Le Nazioni Unite in mano a 250 ragazzi (ma solo per 3 giorni)

Dal 23 al 25 febbraio gli studenti si riuniranno al Palazzo della Regione simulando il lavoro dei delegati dell’Onu

Il fenomeno dei migranti, il cyberspionaggio, il narcotraffico internazionale, la libertà di stampa in pericolo: i dibattiti e le risoluzioni delle Nazioni Unite sbarcano a Trieste, con l’edificio della Regione in Piazza Unità che si trasforma - per tre giorni - nel Palazzo di Vetro di New York. Sì perché dal 23 al 25 febbraio Trieste sarà la sede del progetto “OberMun 2018” ideato dal liceo scientifico statale Guglielmo Oberdan. Con i ragazzi nei panni dei membri dell’Assemblea generale.

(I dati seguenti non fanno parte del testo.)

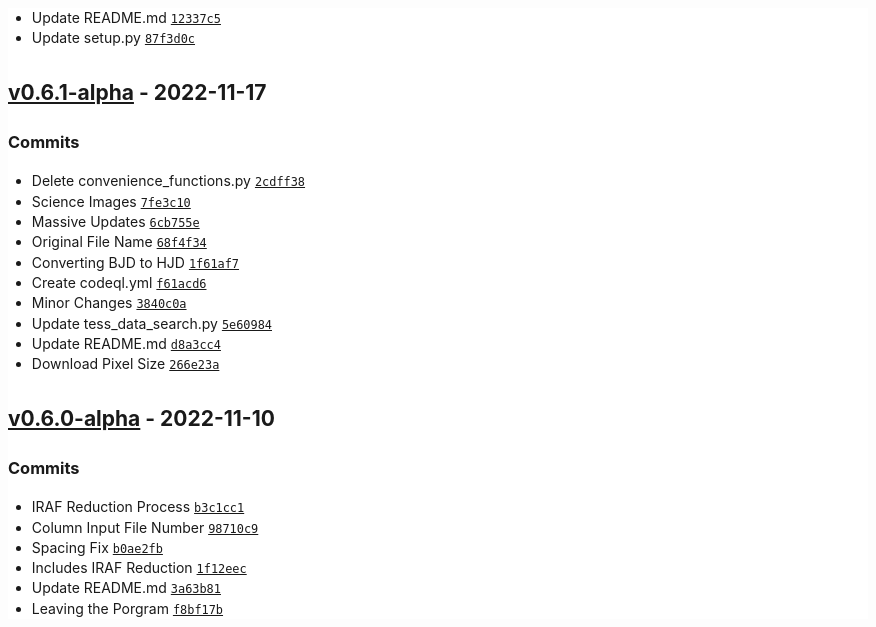 *   Update README.md [`12337c5`](https://github.com/kjkoeller/Binary_Star_Research_Package/commit/12337c58b948808e6712313285d9533cea8e2892)
*   Update setup.py [`87f3d0c`](https://github.com/kjkoeller/Binary_Star_Research_Package/commit/87f3d0ce838a9caf22a94c505c788d4f6ab2024e)

## [v0.6.1-alpha](https://github.com/kjkoeller/Binary_Star_Research_Package/compare/v0.6.0-alpha...v0.6.1-alpha) - 2022-11-17

### Commits

*   Delete convenience\_functions.py [`2cdff38`](https://github.com/kjkoeller/Binary_Star_Research_Package/commit/2cdff381268ab2b103ed32727e3e83c4fdfed6b5)
*   Science Images [`7fe3c10`](https://github.com/kjkoeller/Binary_Star_Research_Package/commit/7fe3c1070f69bc191c325b803e468d28f8618edf)
*   Massive Updates [`6cb755e`](https://github.com/kjkoeller/Binary_Star_Research_Package/commit/6cb755eb24ac063afc9664f905974386d0ff3a62)
*   Original File Name [`68f4f34`](https://github.com/kjkoeller/Binary_Star_Research_Package/commit/68f4f3492f485c80bd1760f3564b1154bffff044)
*   Converting BJD to HJD [`1f61af7`](https://github.com/kjkoeller/Binary_Star_Research_Package/commit/1f61af7a7c7efb955584fe4b97f0632c1548fa82)
*   Create codeql.yml [`f61acd6`](https://github.com/kjkoeller/Binary_Star_Research_Package/commit/f61acd6d0ad04b88eb3f0c80a271f7926533f7eb)
*   Minor Changes [`3840c0a`](https://github.com/kjkoeller/Binary_Star_Research_Package/commit/3840c0ae8109f163536cc2e775752deb05d60311)
*   Update tess\_data\_search.py [`5e60984`](https://github.com/kjkoeller/Binary_Star_Research_Package/commit/5e609847fa16c51a4f34961ea5f022b1f649ec8f)
*   Update README.md [`d8a3cc4`](https://github.com/kjkoeller/Binary_Star_Research_Package/commit/d8a3cc403352e2f322aa99d28929b835832fee9a)
*   Download Pixel Size [`266e23a`](https://github.com/kjkoeller/Binary_Star_Research_Package/commit/266e23af85f33b9446dd48a0416837be49de3aab)

## [v0.6.0-alpha](https://github.com/kjkoeller/Binary_Star_Research_Package/compare/v0.5.3-alpha...v0.6.0-alpha) - 2022-11-10

### Commits

*   IRAF Reduction Process [`b3c1cc1`](https://github.com/kjkoeller/Binary_Star_Research_Package/commit/b3c1cc1b2a00ec9a8f3a6701069ff450672bd4da)
*   Column Input File Number [`98710c9`](https://github.com/kjkoeller/Binary_Star_Research_Package/commit/98710c94497b5acd3ea26a8c6287d435b0f33640)
*   Spacing Fix [`b0ae2fb`](https://github.com/kjkoeller/Binary_Star_Research_Package/commit/b0ae2fbebbf1694feef1c2c5b135705978a6392e)
*   Includes IRAF Reduction [`1f12eec`](https://github.com/kjkoeller/Binary_Star_Research_Package/commit/1f12eec319b66940cdc0571412baf32408f128f9)
*   Update README.md [`3a63b81`](https://github.com/kjkoeller/Binary_Star_Research_Package/commit/3a63b81b923895673a9b84debc5624efec64a6fb)
*   Leaving the Porgram [`f8bf17b`](https://github.com/kjkoeller/Binary_Star_Research_Package/commit/f8bf17b6122c701e611e215367a54a49e014a42a)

Il Mun, ossia “il modello delle Nazioni Unite”, è una simulazione delle sessioni di lavoro dell’Onu in cui gli studenti si confrontano su varie tematiche rilevanti a livello mondiale, simulando un vero e proprio congresso. Gli studenti coinvolti saranno circa 250 e provenienti da numerose scuole italiane e anche estere. Per Trieste parteciperanno i licei Oberdan, Petrarca, Prešeren, Dante-Carducci e l’International School, mentre dal resto d’Italia arriveranno gli studenti dell’Uccellis di Udine, dell’Isis Casagrande di Pieve del Soligo (in provincia di Treviso) e dal Foscarini di Venezia. Inoltre, prenderanno parte da fuori confine la scuola “Gjmnazija” di Banja Luka e “Schulzentrum Ungargasse” di Vienna. Ogni delegato partecipante rappresenterà un paese e avrà il compito di proporre soluzioni politiche, economiche e sociali. Gli studenti saranno organizzati in cinque commissioni sul modello delle Nazioni Unite (Disc, Unhcr, Who, Unesco, Unodc), ognuna delle quali sarà presieduta da un presidente, un vicepresidente e un moderatore provenienti dal liceo Oberdan.

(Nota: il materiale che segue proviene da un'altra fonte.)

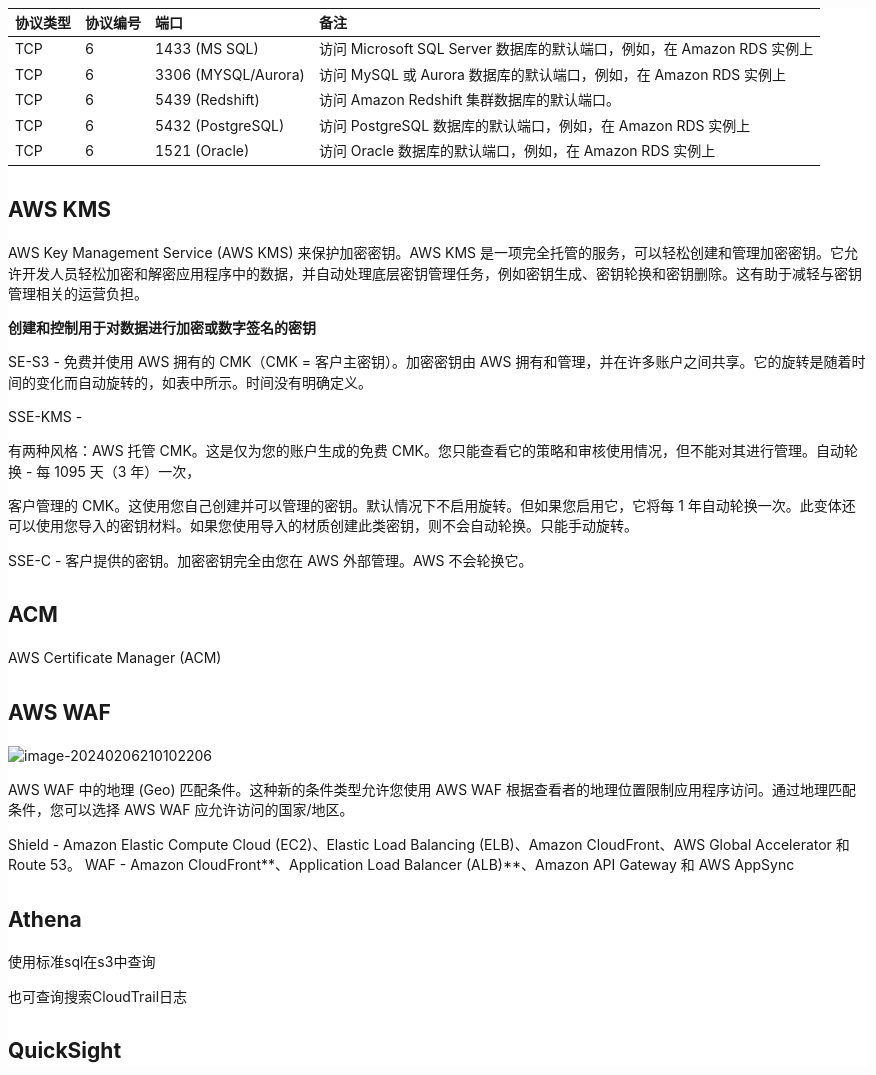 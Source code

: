 | 协议类型 | 协议编号 | 端口                | 备注                                                         |
| :------- | :------- | :------------------ | :----------------------------------------------------------- |
| TCP      | 6        | 1433 (MS SQL)       | 访问 Microsoft SQL Server 数据库的默认端口，例如，在 Amazon RDS 实例上 |
| TCP      | 6        | 3306 (MYSQL/Aurora) | 访问 MySQL 或 Aurora 数据库的默认端口，例如，在 Amazon RDS 实例上 |
| TCP      | 6        | 5439 (Redshift)     | 访问 Amazon Redshift 集群数据库的默认端口。                  |
| TCP      | 6        | 5432 (PostgreSQL)   | 访问 PostgreSQL 数据库的默认端口，例如，在 Amazon RDS 实例上 |
| TCP      | 6        | 1521 (Oracle)       | 访问 Oracle 数据库的默认端口，例如，在 Amazon RDS 实例上     |

## AWS KMS

AWS Key Management Service (AWS KMS) 来保护加密密钥。AWS KMS 是一项完全托管的服务，可以轻松创建和管理加密密钥。它允许开发人员轻松加密和解密应用程序中的数据，并自动处理底层密钥管理任务，例如密钥生成、密钥轮换和密钥删除。这有助于减轻与密钥管理相关的运营负担。

**创建和控制用于对数据进行加密或数字签名的密钥**

SE-S3 - 免费并使用 AWS 拥有的 CMK（CMK = 客户主密钥）。加密密钥由 AWS 拥有和管理，并在许多账户之间共享。它的旋转是随着时间的变化而自动旋转的，如表中所示。时间没有明确定义。

SSE-KMS - 

有两种风格：AWS 托管 CMK。这是仅为您的账户生成的免费 CMK。您只能查看它的策略和审核使用情况，但不能对其进行管理。自动轮换 - 每 1095 天（3 年）一次，

客户管理的 CMK。这使用您自己创建并可以管理的密钥。默认情况下不启用旋转。但如果您启用它，它将每 1 年自动轮换一次。此变体还可以使用您导入的密钥材料。如果您使用导入的材质创建此类密钥，则不会自动轮换。只能手动旋转。

SSE-C - 客户提供的密钥。加密密钥完全由您在 AWS 外部管理。AWS 不会轮换它。

## ACM

AWS Certificate Manager (ACM) 

## AWS WAF

![image-20240206210102206](C:\Users\Jupiter\AppData\Roaming\Typora\typora-user-images\image-20240206210102206.png)

AWS WAF 中的地理 (Geo) 匹配条件。这种新的条件类型允许您使用 AWS WAF 根据查看者的地理位置限制应用程序访问。通过地理匹配条件，您可以选择 AWS WAF 应允许访问的国家/地区。



Shield - Amazon Elastic Compute Cloud (EC2)、Elastic Load Balancing (ELB)、Amazon CloudFront、AWS Global Accelerator 和 Route 53。 WAF - Amazon CloudFront**、Application Load Balancer (ALB)**、Amazon API Gateway 和 AWS AppSync

## Athena

使用标准sql在s3中查询

也可查询搜索CloudTrail日志

## QuickSight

Sempre dagli studenti della medesima scuola sono composte le squadre che curano l’organizzazione dell’evento, completamente autogestite: la security, l’ufficio stampa per il web e per le relazioni pubbliche, l’oggettistica, i responsabili delle cerimonie e i fotografi. I 4 studenti a capo dell’organizzazione sono Alberto Furioso, Marianna Viezzoli, Matteo Baricchio e Archìa Ghasem Pour, i quali sono stati supportati dai professori Massimo de Forville e Lorenza Fonzari. Durante la cerimonia di chiusura verranno assegnati i premi per le categorie “miglior delegato”, “delegato d’onore” e “migliore commissione”.

Il progetto è co-organizzato dalla Regione e il Comune col patrocinio dell’Università di Trieste, sponsorizzato da Illy, Club 41, Jotun, Trieste Trasporti, la fondazione Brovedani, Coop e la Casa di cura “Pineta del Carso”. È nato l’anno scorso grazie a una delegazione di 10 studenti dell’Oberdan che ha avuto l’opportunità di partecipare alla manifestazione FoscaMUN a Venezia.

«L’internazionalità, la diplomazia e la grande affidabilità sono ciò che abbiamo mantenuto – spiegano gli organizzatori della prima edizione –. Il grande entusiasmo che abbiamo trovato a Venezia ci ha ispirato a creare qualcosa di simile, un evento volto a coinvolgere un numero significativo di scuole e centinaia di studenti provenienti da tutto il mondo. Il nostro obiettivo – proseguono – è quello di creare una tradizione che potrebbe portare il Liceo Oberdan e soprattutto Trieste ad acquisire una prospettiva internazionale, qualcosa che potrebbe lasciare un segno su di noi e sui futuri studenti della nostra scuola». Il motto dell’edizione 2018 è “Carpe diem usque ad astra”, cioè “cogli l’attimo fino alle stelle”.